- The Washington Times - Thursday, September 14, 2000

North Korean leader Kim Jong-il will not visit South Korea until next year, but defense ministers of the two Koreas will meet this month in Hong Kong, diplomats and press reports said yesterday.
South Korea's newly appointed ambassador to Washington, Sung Chul-yang, confirmed yesterday, in a luncheon meeting with editors and reporters at The Washington Times, that Mr. Kim will visit Seoul next year.
"In principle … his coming is promised, but because of busy schedules [of leaders of the North and South] he will visit in the early part of next year."
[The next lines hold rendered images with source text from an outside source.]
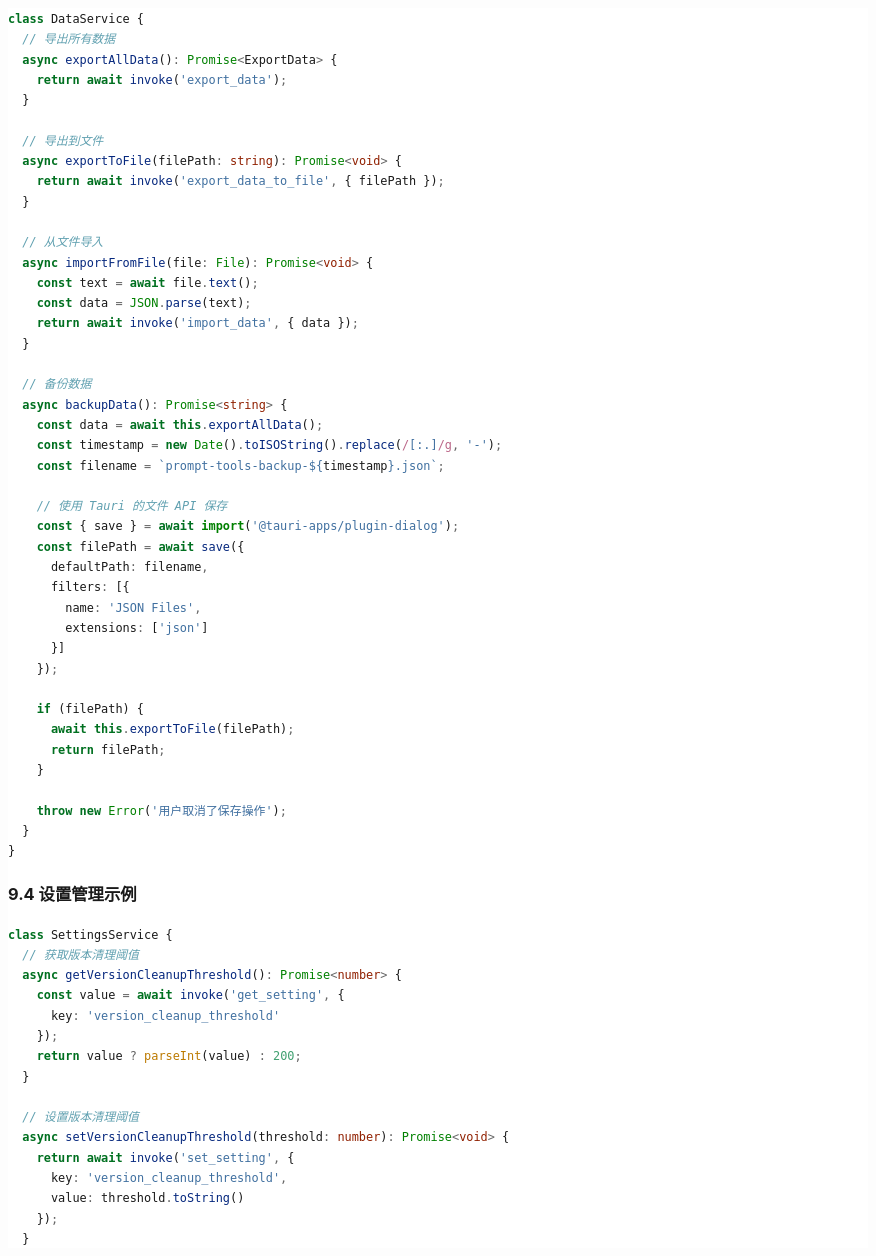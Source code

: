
 ```typescript
class DataService {
  // 导出所有数据
  async exportAllData(): Promise<ExportData> {
    return await invoke('export_data');
  }

  // 导出到文件
  async exportToFile(filePath: string): Promise<void> {
    return await invoke('export_data_to_file', { filePath });
  }

  // 从文件导入
  async importFromFile(file: File): Promise<void> {
    const text = await file.text();
    const data = JSON.parse(text);
    return await invoke('import_data', { data });
  }

  // 备份数据
  async backupData(): Promise<string> {
    const data = await this.exportAllData();
    const timestamp = new Date().toISOString().replace(/[:.]/g, '-');
    const filename = `prompt-tools-backup-${timestamp}.json`;
    
    // 使用 Tauri 的文件 API 保存
    const { save } = await import('@tauri-apps/plugin-dialog');
    const filePath = await save({
      defaultPath: filename,
      filters: [{
        name: 'JSON Files',
        extensions: ['json']
      }]
    });
    
    if (filePath) {
      await this.exportToFile(filePath);
      return filePath;
    }
    
    throw new Error('用户取消了保存操作');
  }
}
```

### 9.4 设置管理示例

```typescript
class SettingsService {
  // 获取版本清理阈值
  async getVersionCleanupThreshold(): Promise<number> {
    const value = await invoke('get_setting', { 
      key: 'version_cleanup_threshold' 
    });
    return value ? parseInt(value) : 200;
  }

  // 设置版本清理阈值
  async setVersionCleanupThreshold(threshold: number): Promise<void> {
    return await invoke('set_setting', {
      key: 'version_cleanup_threshold',
      value: threshold.toString()
    });
  }
```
Kim Jong-il and South Korean President Kim Dae-jung ended 50 years of hostility between the pro-Western South and the communist North when they met in Pyongyang earlier this year.
It was expected that Kim Jong-il would visit Seoul in November to respond to the visit, which produced a surprising thaw in relations between North and South.
Aside from the explanation by Mr. Sung and by press reports from South Korea that both leaders had busy schedules, there was no further explanation why the meeting was put off for another six months or so.
A South Korean government official said yesterday that the South's defense minister, Cho Sung-tae, and his counterpart in the North, Kim Il-chol, are to meet Sept. 26-29 in Hong Kong, where North Korea recently opened a consulate, according to reporters covering the visit to South Korea this week of a senior North Korean official, Kim Yong-nam.
"The reason that the two sides have opted for Hong Kong as the venue for the defense ministers' talks was that it would be awkward for the top military officials to visit each other's side at this time," the official said, according to the Yonhap news agency.
Mr. Sung said the dates and site of a defense ministers meeting remained uncertain.
If they meet, he said, the South will place on the table proposals for confidence-building measures to take the peace initiatives on the Korean Peninsula one step closer toward a real end to the state of war prevailing since 1950.
South Korea is proposing that:
A military hot line be created to defuse problems.
Each side inform the other side of upcoming military exercises and troop movements.
North Koreans observe South Korean military exercises.
Although the meeting between the two Mr. Kims has led to an outburst of hope that the North will end its Cold War hostility, South Korea's president remains alert to the threat posed by the heavily armed and possibly nuclear-armed North Korea, said the ambassador.
"President Kim [Dae-jung] has no illusions about North Korea it is a totalitarian system," said Mr. Sung.
But just as China, the Soviet Union and Vietnam all dropped or softened their communist, totalitarian regimes in recent years, without military conflict, South Korea hopes the North will gradually change and set up a peace structure that could lead to unification after several years.
Mr. Sung also noted that South Korea hoped to amend the treaty governing the presence of some 35,000 U.S. troops in his country to allow trials in Korea of U.S. servicemen accused of crimes there. Presently, they are tried in U.S. military courts.
He said South Korea's relationship with the United States was its most important one and has been "a model example for any bilateral alliance in the past half century."
He also said that one of the outcomes of the meeting this year between the two leaders soon would take concrete form. Officials from the two sides meet Monday in a ceremony marking the start of reconstruction of a 15-mile gap in a railroad that will link South and North with each other and with Russia.